Rewriting the given equation as $$y^2 - 4y = 8x + 4$$ and completing the square gives $$(y - 2)^2 = 8(x + 1)$$, which is of the standard form $$Y^2 = 8X$$ with the substitutions $$Y = y - 2$$ and $$X = x + 1$$.

Since $$4a = 8$$, it follows that $$a = 2$$, the vertex of the parabola is at $$(-1,2)$$, and the focus is at $$(1,2)$$.

A focal chord must pass through the focus at $$(1,2)$$ and also through the point of x-intercept $$(3,0)$$. The slope of this line is $$m = \frac{2 - 0}{1 - 3} = -1$$, so its equation is $$y - 2 = -1 \cdot (x - 1)$$ or equivalently $$y = 3 - x$$.

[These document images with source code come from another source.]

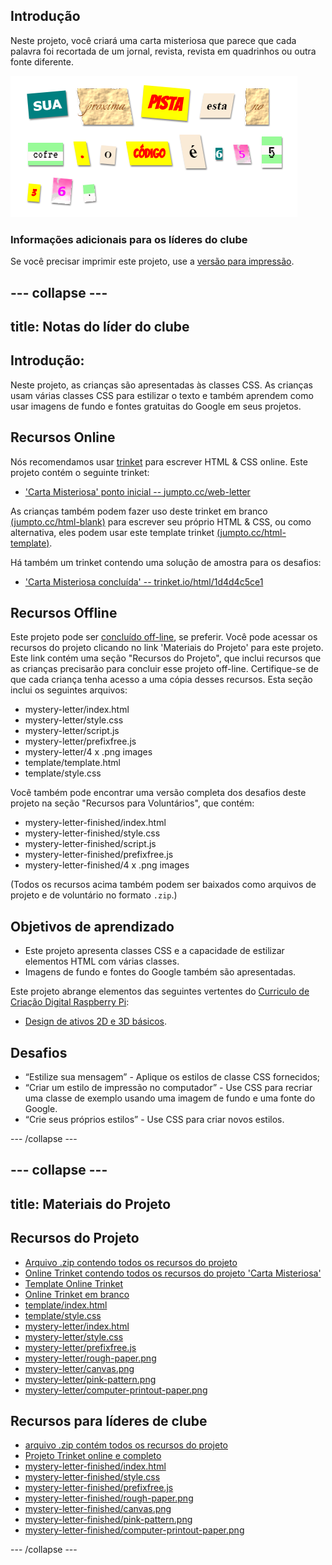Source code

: ## Introdução

Neste projeto, você criará uma carta misteriosa que parece que cada palavra foi recortada de um jornal, revista, revista em quadrinhos ou outra fonte diferente.

![screenshot](images/letter-final.png)

### Informações adicionais para os líderes do clube

Se você precisar imprimir este projeto, use a [versão para impressão](https://projects.raspberrypi.org/en/projects/mystery-letter/print).

## \--- collapse \---

## title: Notas do líder do clube

## Introdução:

Neste projeto, as crianças são apresentadas às classes CSS. As crianças usam várias classes CSS para estilizar o texto e também aprendem como usar imagens de fundo e fontes gratuitas do Google em seus projetos.

## Recursos Online

Nós recomendamos usar [trinket](https://trinket.io/) para escrever HTML & CSS online. Este projeto contém o seguinte trinket:

* ['Carta Misteriosa' ponto inicial -- jumpto.cc/web-letter](http://jumpto.cc/web-letter)

As crianças também podem fazer uso deste trinket em branco [(jumpto.cc/html-blank)](http://jumpto.cc/html-blank) para escrever seu próprio HTML & CSS, ou como alternativa, eles podem usar este template trinket [(jumpto.cc/html-template)](http://jumpto.cc/html-template).

Há também um trinket contendo uma solução de amostra para os desafios:

* ['Carta Misteriosa concluída' -- trinket.io/html/1d4d4c5ce1](https://trinket.io/html/1d4d4c5ce1)

## Recursos Offline

Este projeto pode ser [concluído off-line](https://www.codeclubprojects.org/en-GB/resources/webdev-working-offline/), se preferir. Você pode acessar os recursos do projeto clicando no link 'Materiais do Projeto' para este projeto. Este link contém uma seção "Recursos do Projeto", que inclui recursos que as crianças precisarão para concluir esse projeto off-line. Certifique-se de que cada criança tenha acesso a uma cópia desses recursos. Esta seção inclui os seguintes arquivos:

* mystery-letter/index.html
* mystery-letter/style.css
* mystery-letter/script.js
* mystery-letter/prefixfree.js
* mystery-letter/4 x .png images
* template/template.html
* template/style.css

Você também pode encontrar uma versão completa dos desafios deste projeto na seção "Recursos para Voluntários", que contém:

* mystery-letter-finished/index.html
* mystery-letter-finished/style.css
* mystery-letter-finished/script.js
* mystery-letter-finished/prefixfree.js
* mystery-letter-finished/4 x .png images

(Todos os recursos acima também podem ser baixados como arquivos de projeto e de voluntário no formato `.zip`.)

## Objetivos de aprendizado

* Este projeto apresenta classes CSS e a capacidade de estilizar elementos HTML com várias classes.
* Imagens de fundo e fontes do Google também são apresentadas. 

Este projeto abrange elementos das seguintes vertentes do [Curriculo de Criação Digital Raspberry Pi](http://rpf.io/curriculum):

* [Design de ativos 2D e 3D básicos](https://www.raspberrypi.org/curriculum/design/creator).

## Desafios

* “Estilize sua mensagem” - Aplique os estilos de classe CSS fornecidos;
* “Criar um estilo de impressão no computador” - Use CSS para recriar uma classe de exemplo usando uma imagem de fundo e uma fonte do Google. 
* “Crie seus próprios estilos” - Use CSS para criar novos estilos.

\--- /collapse \---

## \--- collapse \---

## title: Materiais do Projeto

## Recursos do Projeto

* [Arquivo .zip contendo todos os recursos do projeto](https://rpf.io/p/en/mystery-letter-go)
* [Online Trinket contendo todos os recursos do projeto 'Carta Misteriosa'](http://jumpto.cc/web-letter)
* [Template Online Trinket](http://jumpto.cc/trinket-template)
* [Online Trinket em branco](http://jumpto.cc/trinket-blank)
* [template/index.html](resources/template-index.html)
* [template/style.css](resources/template-style.css)
* [mystery-letter/index.html](resources/mystery-letter-index.html)
* [mystery-letter/style.css](resources/mystery-letter-style.css)
* [mystery-letter/prefixfree.js](resources/mystery-letter-prefixfree.js)
* [mystery-letter/rough-paper.png](resources/mystery-letter-rough-paper.png)
* [mystery-letter/canvas.png](resources/mystery-letter-canvas.png)
* [mystery-letter/pink-pattern.png](resources/mystery-letter-pink-pattern.png)
* [mystery-letter/computer-printout-paper.png](resources/mystery-letter-computer-printout-paper.png)

## Recursos para líderes de clube

* [arquivo .zip contém todos os recursos do projeto](https://rpf.io/p/en/mystery-letter-go)
* [Projeto Trinket online e completo](https://trinket.io/html/1d4d4c5ce1)
* [mystery-letter-finished/index.html](resources/mystery-letter-finished-index.html)
* [mystery-letter-finished/style.css](resources/mystery-letter-finished-style.css)
* [mystery-letter-finished/prefixfree.js](resources/mystery-letter-finished-prefixfree.js)
* [mystery-letter-finished/rough-paper.png](resources/mystery-letter-finished-rough-paper.png)
* [mystery-letter-finished/canvas.png](resources/mystery-letter-finished-canvas.png)
* [mystery-letter-finished/pink-pattern.png](resources/mystery-letter-finished-pink-pattern.png)
* [mystery-letter-finished/computer-printout-paper.png](resources/mystery-letter-finished-computer-printout-paper.png)

\--- /collapse \---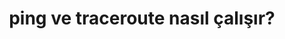 ---
layout: post
title: ping ve traceroute nasıl çalışır?
ext-url: https://medium.com/@gokhansengun/ping-ve-traceroute-nas%C4%B1l-%C3%A7al%C4%B1%C5%9F%C4%B1r-146e151ff83b
lang: tr
medium: yes
---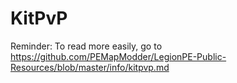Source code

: KitPvP
===
Reminder: To read more easily, go to https://github.com/PEMapModder/LegionPE-Public-Resources/blob/master/info/kitpvp.md
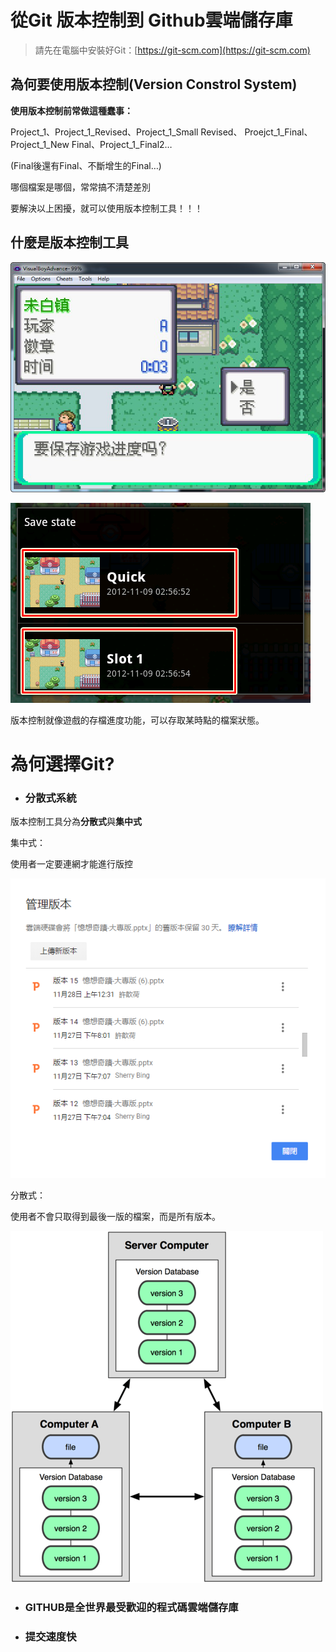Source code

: # 從Git 版本控制到 Github雲端儲存庫

> 請先在電腦中安裝好Git：[https://git-scm.com](https://git-scm.com)

## 為何要使用版本控制\(Version Constrol System\)

**使用版本控制前常做這種蠢事：**

Project\_1、Project\_1\_Revised、Project\_1\_Small Revised、 Proejct\_1\_Final、Project\_1\_New Final、Project\_1\_Final2…

\(Final後還有Final、不斷增生的Final…\)

哪個檔案是哪個，常常搞不清楚差別

要解決以上困擾，就可以使用版本控制工具！！！

## 什麼是版本控制工具

![](/assets/import.png)

![](/assets/神奇寶貝-2)

版本控制就像遊戲的存檔進度功能，可以存取某時點的檔案狀態。

# 為何選擇Git?

* ### 分散式系統

版本控制工具分為**分散式**與**集中式**

集中式：

使用者一定要連網才能進行版控

![](/assets/雲端硬碟)

分散式：

使用者不會只取得到最後一版的檔案，而是所有版本。

![](/assets/分散式管理)

* ### GITHUB是全世界最受歡迎的程式碼雲端儲存庫
* ### 提交速度快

Substituting $$y = 3 - x$$ into the standard form $$(y - 2)^2 = 8(x + 1)$$ gives $$(3 - x - 2)^2 = 8(x + 1)$$, which simplifies to $$(1 - x)^2 = 8x + 8$$.

Expanding and rearranging yields $$x^2 - 2x + 1 = 8x + 8$$ and hence $$x^2 - 10x - 7 = 0$$, whose solutions are $$x = \frac{10 \pm \sqrt{100 + 28}}{2} = 5 \pm 4\sqrt{2}$$.

The corresponding y-values follow from $$y = 3 - x$$, giving $$y_1 = 3 - (5 + 4\sqrt{2}) = -2 - 4\sqrt{2}$$ and $$y_2 = 3 - (5 - 4\sqrt{2}) = -2 + 4\sqrt{2}$$.

The horizontal and vertical differences between these two points are $$\Delta x = (5 + 4\sqrt{2}) - (5 - 4\sqrt{2}) = 8\sqrt{2}$$ and $$\Delta y = (-2 - 4\sqrt{2}) - (-2 + 4\sqrt{2}) = -8\sqrt{2}$$.

Therefore, the length of the chord is $$\sqrt{(\Delta x)^2 + (\Delta y)^2} = \sqrt{(8\sqrt{2})^2 + (-8\sqrt{2})^2} = \sqrt{128 + 128} = \sqrt{256} = 16$$.